Moreover, chip designers are future-proofing their designs by utilizing multiple nodes in their products. AMD's chiplet design strategy with Ryzen CPUs has set a precedent for other chip makers. For example, their 3rd-gen Ryzen CPUs that debuted back in 2019 incorporated two chips made on TSMC's 7 nm node and one 14 nm chip crafted by GlobalFoundries. The former were the actual processor parts, while the latter managed DDR4 memory and PCI Express devices connected to the CPU.
Today, that approach has matured further. AMD's Ryzen 9000 and EPYC Genoa chips use 5 nm and 6 nm chiplets, while Intel's Meteor Lake and Arrow Lake processors employ 7 nm-class tiles integrated through Foveros 3D packaging. This chiplet and 3D stacking revolution has become as important as node size itself.
Meanwhile, AI isn't just the reason fabs are racing forward – it's also becoming part of the toolkit that gets them there. Machine learning is now helping optimize lithography, spot defects earlier, and squeeze a little more yield out of every wafer. The AI boom is both pushing fabrication to its limits and teaching fabs how to survive that pressure.
The chart above shows Intel's process node evolution over the past 50 years. On the vertical axis, the node size is showcased in factors of 10, starting all the way up at 10 000 nm. The chip giant's trajectory suggests a rough node half-life (the time taken to reduce the node size by half each time) of 4.5 years.

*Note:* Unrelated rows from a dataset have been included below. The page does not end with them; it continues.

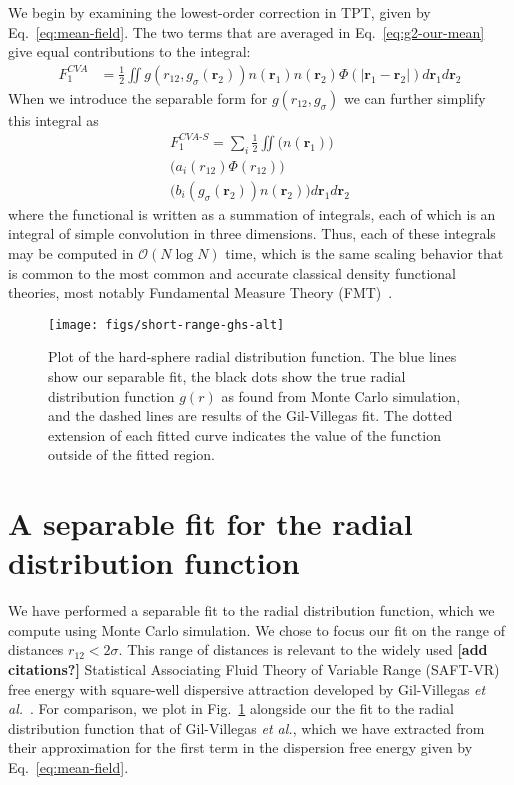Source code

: \documentclass[letterpaper,twocolumn,amsmath,amssymb,pre,aps,10pt]{revtex4-1}
\newcommand{\red}[1]{{\bf \color{red} #1}}
\newcommand{\rr}{\textbf{r}}
\newcommand{\fixme}[1]{\red{[#1]}}
\begin{document}
We begin by examining the lowest-order correction in TPT, given by
Eq.~\ref{eq:mean-field}.  The two terms that are averaged in
Eq.~\ref{eq:g2-our-mean} give equal contributions to the integral:
\begin{align}
  F_1^{\textit{CVA}} &= \tfrac12 \!\! \iint \!\!
  g(r_{12},g_\sigma(\rr_2))n(\rr_1)n(\rr_2)\Phi(|\rr_1-\rr_2|)
  d\rr_1d\rr_2
\end{align}
When we introduce the separable form for $g(r_{12},g_\sigma)$ we can
further simplify this integral as
\begin{multline}
  F_1^{\textit{CVA-S}} =
  \sum_i \tfrac12 \!\! \iint \!\! \bigg( n(\rr_1)  \bigg) \\
                             \bigg( a_i(r_{12})\Phi(r_{12}) \bigg) \\
                             \bigg( b_i(g_\sigma(\rr_2))n(\rr_2) \bigg)
  d\rr_1d\rr_2
\end{multline}
where the functional is written as a summation of integrals, each of
which is an integral of simple convolution in three dimensions.  Thus,
each of these integrals may be computed in $\mathcal{O}(N\log N)$
time, which is the same scaling behavior that is common to the most
common and accurate classical density functional theories, most
notably Fundamental Measure Theory (FMT)~\cite{rosenfeld1989free,
  roth2002whitebear}.

\begin{figure}
  \centering
  \texttt{[image: figs/short-range-ghs-alt]}
  \caption{Plot of the hard-sphere radial distribution function. The
    blue lines show our separable fit, the black dots show the true
    radial distribution function $g(r)$ as found from Monte Carlo
    simulation, and the dashed lines are results of the
    Gil-Villegas\cite{gil1997statistical} fit.  The dotted extension
    of each fitted curve indicates the value of the function outside
    of the fitted region.  }\label{fig:radial-distribution}
\end{figure}

\section{A separable fit for the radial distribution function}\label{sec:separable-fit}

We have performed a separable fit to the radial distribution function,
which we compute using Monte Carlo simulation.  We chose to focus our
fit on the range of distances $r_{12} < 2\sigma$.  This range of
distances is relevant to the widely used \fixme{add citations?}
Statistical Associating Fluid Theory of Variable Range (SAFT-VR) free
energy with square-well dispersive attraction developed by
Gil-Villegas \emph{et al.}~\cite{gil1997statistical}.  For comparison,
we plot in Fig.~\ref{fig:radial-distribution} alongside our the fit to
the radial distribution function that of Gil-Villegas \emph{et al.},
which we have extracted from their approximation for the first term in
the dispersion free energy given by Eq.~\ref{eq:mean-field}.
\end{document}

That projection proved largely correct: by 2025, Intel, TSMC, and Samsung are all producing chips at the 3 nm class, with 2 nm on the horizon for 2026 – 2027. From here, the gains won't come from shrinking alone, but from going vertical, stacking transistors in 3D, and baking AI acceleration deeper into every layer of silicon.

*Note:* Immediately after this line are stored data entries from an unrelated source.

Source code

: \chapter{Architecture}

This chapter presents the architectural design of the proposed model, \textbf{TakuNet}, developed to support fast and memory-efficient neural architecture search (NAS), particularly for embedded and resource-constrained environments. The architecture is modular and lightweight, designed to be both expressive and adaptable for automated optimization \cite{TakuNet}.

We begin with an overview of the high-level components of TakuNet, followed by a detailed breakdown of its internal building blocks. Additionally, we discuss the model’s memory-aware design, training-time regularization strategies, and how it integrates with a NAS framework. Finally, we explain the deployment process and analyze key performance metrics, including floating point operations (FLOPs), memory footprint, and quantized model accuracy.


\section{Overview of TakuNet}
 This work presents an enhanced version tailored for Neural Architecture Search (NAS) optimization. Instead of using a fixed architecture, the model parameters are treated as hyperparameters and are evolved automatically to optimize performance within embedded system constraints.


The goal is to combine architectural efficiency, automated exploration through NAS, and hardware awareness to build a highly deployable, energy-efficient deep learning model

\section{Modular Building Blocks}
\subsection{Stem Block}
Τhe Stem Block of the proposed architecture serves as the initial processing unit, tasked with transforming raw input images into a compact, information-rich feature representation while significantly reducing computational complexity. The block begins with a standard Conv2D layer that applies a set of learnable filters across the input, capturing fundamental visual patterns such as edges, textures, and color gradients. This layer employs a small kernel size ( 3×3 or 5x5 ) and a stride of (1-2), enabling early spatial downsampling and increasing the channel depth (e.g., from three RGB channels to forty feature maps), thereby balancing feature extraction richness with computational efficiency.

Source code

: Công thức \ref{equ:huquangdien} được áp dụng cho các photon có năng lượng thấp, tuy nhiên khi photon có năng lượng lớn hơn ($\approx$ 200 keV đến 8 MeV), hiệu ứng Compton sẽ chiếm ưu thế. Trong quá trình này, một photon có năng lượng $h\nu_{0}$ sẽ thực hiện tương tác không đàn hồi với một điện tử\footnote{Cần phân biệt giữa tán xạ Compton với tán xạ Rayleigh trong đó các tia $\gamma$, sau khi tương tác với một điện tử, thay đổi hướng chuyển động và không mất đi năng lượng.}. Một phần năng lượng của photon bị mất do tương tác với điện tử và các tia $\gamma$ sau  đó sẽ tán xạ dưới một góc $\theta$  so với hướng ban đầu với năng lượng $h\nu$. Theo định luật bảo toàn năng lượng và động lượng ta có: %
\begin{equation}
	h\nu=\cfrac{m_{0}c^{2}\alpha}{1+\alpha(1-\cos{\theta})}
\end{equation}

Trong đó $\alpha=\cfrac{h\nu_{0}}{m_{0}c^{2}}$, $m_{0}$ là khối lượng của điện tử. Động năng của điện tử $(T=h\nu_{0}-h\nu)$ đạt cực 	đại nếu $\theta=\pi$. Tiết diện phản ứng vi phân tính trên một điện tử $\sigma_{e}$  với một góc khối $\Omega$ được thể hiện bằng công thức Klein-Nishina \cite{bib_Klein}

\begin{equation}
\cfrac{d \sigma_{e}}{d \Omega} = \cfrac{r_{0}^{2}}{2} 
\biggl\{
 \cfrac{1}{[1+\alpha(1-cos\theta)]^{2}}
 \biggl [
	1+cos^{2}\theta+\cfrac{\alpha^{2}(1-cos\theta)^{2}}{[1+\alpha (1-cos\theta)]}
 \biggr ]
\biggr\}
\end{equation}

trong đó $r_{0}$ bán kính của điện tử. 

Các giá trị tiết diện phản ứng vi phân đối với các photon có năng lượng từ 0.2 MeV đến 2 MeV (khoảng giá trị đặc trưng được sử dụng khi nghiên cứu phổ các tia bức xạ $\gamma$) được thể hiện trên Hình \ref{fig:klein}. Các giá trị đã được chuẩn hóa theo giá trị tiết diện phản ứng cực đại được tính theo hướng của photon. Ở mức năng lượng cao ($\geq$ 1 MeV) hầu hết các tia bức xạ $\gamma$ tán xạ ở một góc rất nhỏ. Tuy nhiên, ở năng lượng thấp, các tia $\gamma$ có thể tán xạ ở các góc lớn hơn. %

The result will be chips that are denser, cooler, and dramatically more efficient – the kind that make edge inference in tiny robots feasible, power wearables that barely sip energy, and drive exascale data centers without melting the grid. And surely, graphics hardware (or should we say AI chips?) that surpass the visual marvels of blockbuster films from a decade or so ago.
The future is bright indeed, because the future is small.